__Exercise brief__
Up to and including the line holding "to operate on", write out the data exactly from its first line, but not the pictures.

==== Given records

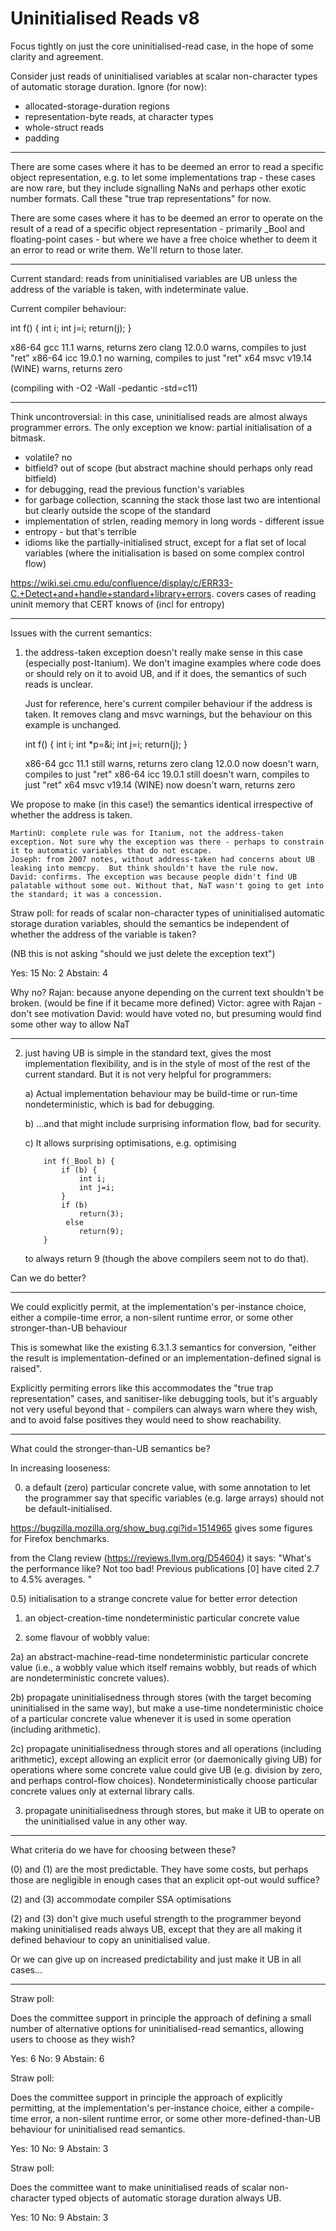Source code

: # Uninitialised Reads v8

Focus tightly on just the core uninitialised-read case,
in the hope of some clarity and agreement.

Consider just reads of uninitialised variables at scalar non-character
types of automatic storage duration. Ignore (for now):

- allocated-storage-duration regions
- representation-byte reads, at character types
- whole-struct reads
- padding

---------------------

There are some cases where it has to be deemed an error to read a
specific object representation, e.g. to let some implementations
trap - these cases are now rare, but they include signalling NaNs and
perhaps other exotic number formats.  Call these "true trap
representations" for now.

There are some cases where it has to be deemed an error to operate on
the result of a read of a specific object representation - primarily
_Bool and floating-point cases - but where we have a free choice
whether to deem it an error to read or write them.  We'll return to
those later.

---------------------

Current standard: reads from uninitialised variables are UB unless the
address of the variable is taken, with indeterminate value.

Current compiler behaviour: 

int f() {
    int i;
    int j=i;
    return(j);
}

x86-64 gcc 11.1    		 warns, returns zero
clang 12.0.0       		 warns, compiles to just "ret"
x86-64 icc 19.0.1  		 no warning, compiles to just "ret"
x64 msvc v19.14 (WINE)   warns, returns zero

(compiling with -O2 -Wall -pedantic -std=c11)

---------------------

Think uncontroversial: in this case, uninitialised reads are almost always programmer errors.
The only exception we know: partial initialisation of a bitmask.

- volatile?  no
- bitfield? out of scope (but abstract machine should perhaps only read bitfield)
- for debugging, read the previous function's variables
- for garbage collection, scanning the stack
those last two are intentional but clearly outside the scope of the standard
- implementation of strlen, reading memory in long words - different issue
- entropy - but that's terrible
- idioms like the partially-initialised struct, except for a flat set of local variables
    (where the initialisation is based on some complex control flow)
	
https://wiki.sei.cmu.edu/confluence/display/c/ERR33-C.+Detect+and+handle+standard+library+errors. covers cases of reading uninit memory that CERT knows of (incl for entropy) 

---------------------

Issues with the current semantics:

1) the address-taken exception doesn't really make sense in this case
  (especially post-Itanium).  We don't imagine examples where code
  does or should rely on it to avoid UB, and if it does, the semantics
  of such reads is unclear.

    Just for reference, here's current compiler behaviour if the address is taken.
    It removes clang and msvc warnings, but the behaviour on this example is unchanged. 

    int f() {
        int i;
        int *p=&i;
        int j=i;
        return(j);
    }

    x86-64 gcc 11.1    		 still warns, returns zero
    clang 12.0.0       		 now doesn't warn, compiles to just "ret"
    x86-64 icc 19.0.1  		 still doesn't warn,  compiles to just "ret"
    x64 msvc v19.14 (WINE)   now doesn't warn, returns zero

  We propose to make (in this case!) the semantics identical
  irrespective of whether the address is taken.

    MartinU: complete rule was for Itanium, not the address-taken exception. Not sure why the exception was there - perhaps to constrain it to automatic variables that do not escape. 
    Joseph: from 2007 notes, without address-taken had concerns about UB leaking into memcpy.  But think shouldn't have the rule now. 
    David: confirms. The exception was because people didn't find UB palatable without some out. Without that, NaT wasn't going to get into the standard; it was a concession.
	 
  Straw poll: for reads of scalar non-character types of uninitialised
  automatic storage duration variables, should the semantics be
  independent of whether the address of the variable is taken?

  (NB this is not asking "should we just delete the exception text")

  Yes:    15
  No:      2
  Abstain: 4

  Why no?  Rajan: because anyone depending on the current text shouldn't be broken. 
    (would be fine if it became more defined)
  Victor: agree with Rajan - don't see motivation
  David: would have voted no, but presuming would find some other way to allow NaT 

---------------------

2) just having UB is simple in the standard text, gives the most
implementation flexibility, and is in the style of most of the rest of
the current standard.  But it is not very helpful for programmers:

   a) Actual implementation behaviour may be build-time or run-time
   nondeterministic, which is bad for debugging.

   b) ...and that might include surprising information flow, bad for
   security.
	
   c) It allows surprising optimisations, e.g. optimising

		   int f(_Bool b) {
		       if (b) {
		           int i;
		           int j=i;
		       }
		       if (b)
		           return(3); 
		        else 
		           return(9);
		   }

   to always return 9 (though the above compilers seem not to do that).

Can we do better? 

---------------------

We could explicitly permit, at the implementation's per-instance
choice, either a compile-time error, a non-silent runtime error, or
some other stronger-than-UB behaviour

This is somewhat like the existing 6.3.1.3 semantics for
conversion, "either the result is implementation-defined or an
implementation-defined signal is raised".

Explicitly permiting errors like this accommodates the "true trap
representation" cases, and sanitiser-like debugging tools, but it's
arguably not very useful beyond that - compilers can always warn where
they wish, and to avoid false positives they would need to show
reachability.

---------------------

What could the stronger-than-UB semantics be? 

In increasing looseness:

0) a default (zero) particular concrete value, with some annotation to
let the programmer say that specific variables (e.g. large arrays)
should not be default-initialised.

https://bugzilla.mozilla.org/show_bug.cgi?id=1514965 gives some figures for Firefox benchmarks.

from the Clang review (https://reviews.llvm.org/D54604) it says: "What's the performance like? Not too bad! Previous publications [0] have cited 2.7 to 4.5% averages. " 

0.5) initialisation to a strange concrete value for better error detection

1) an object-creation-time nondeterministic particular concrete value

2) some flavour of wobbly value:

  2a) an abstract-machine-read-time nondeterministic particular
  concrete value (i.e., a wobbly value which itself remains wobbly, but
  reads of which are nondeterministic concrete values).

  2b) propagate uninitialisedness through stores (with the target
  becoming uninitialised in the same way), but make a use-time
  nondeterministic choice of a particular concrete value whenever it is
  used in some operation (including arithmetic).

  2c) propagate uninitialisedness through stores and all operations
  (including arithmetic), except allowing an explicit error (or
  daemonically giving UB) for operations where some concrete value could
  give UB (e.g. division by zero, and perhaps control-flow choices).
  Nondeterministically choose particular concrete values only at
  external library calls.

3) propagate uninitialisedness through stores, but make it UB to
operate on the uninitialised value in any other way.

---------------------

What criteria do we have for choosing between these?

(0) and (1) are the most predictable.  They have some costs, but
perhaps those are negligible in enough cases that an explicit opt-out
would suffice?

(2) and (3) accommodate compiler SSA optimisations

(2) and (3) don't give much useful strength to the programmer beyond
making uninitialised reads always UB, except that they are all making
it defined behaviour to copy an uninitialised value.


Or we can give up on increased predictability and just make it UB in
all cases...


------------

Straw poll:

Does the committee support in principle the approach of defining
a small number of alternative options for uninitialised-read semantics,
allowing users to choose as they wish? 

Yes: 6
No: 9
Abstain: 6


Straw poll:

Does the committee support in principle the approach of explicitly
permitting, at the implementation's per-instance choice, either a
compile-time error, a non-silent runtime error, or some other
more-defined-than-UB behaviour for uninitialised read semantics. 

Yes:  10
No:    9
Abstain: 3


Straw poll:

Does the committee want to make uninitialised reads of scalar non-character
typed objects of automatic storage duration always UB.

Yes:  10
No:    9
Abstain: 3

========

__The completed task__
Source code

: # Uninitialised Reads v8

Focus tightly on just the core uninitialised-read case,
in the hope of some clarity and agreement.

Consider just reads of uninitialised variables at scalar non-character
types of automatic storage duration. Ignore (for now):

- allocated-storage-duration regions
- representation-byte reads, at character types
- whole-struct reads
- padding

---------------------

There are some cases where it has to be deemed an error to read a
specific object representation, e.g. to let some implementations
trap - these cases are now rare, but they include signalling NaNs and
perhaps other exotic number formats.  Call these "true trap
representations" for now.

There are some cases where it has to be deemed an error to operate on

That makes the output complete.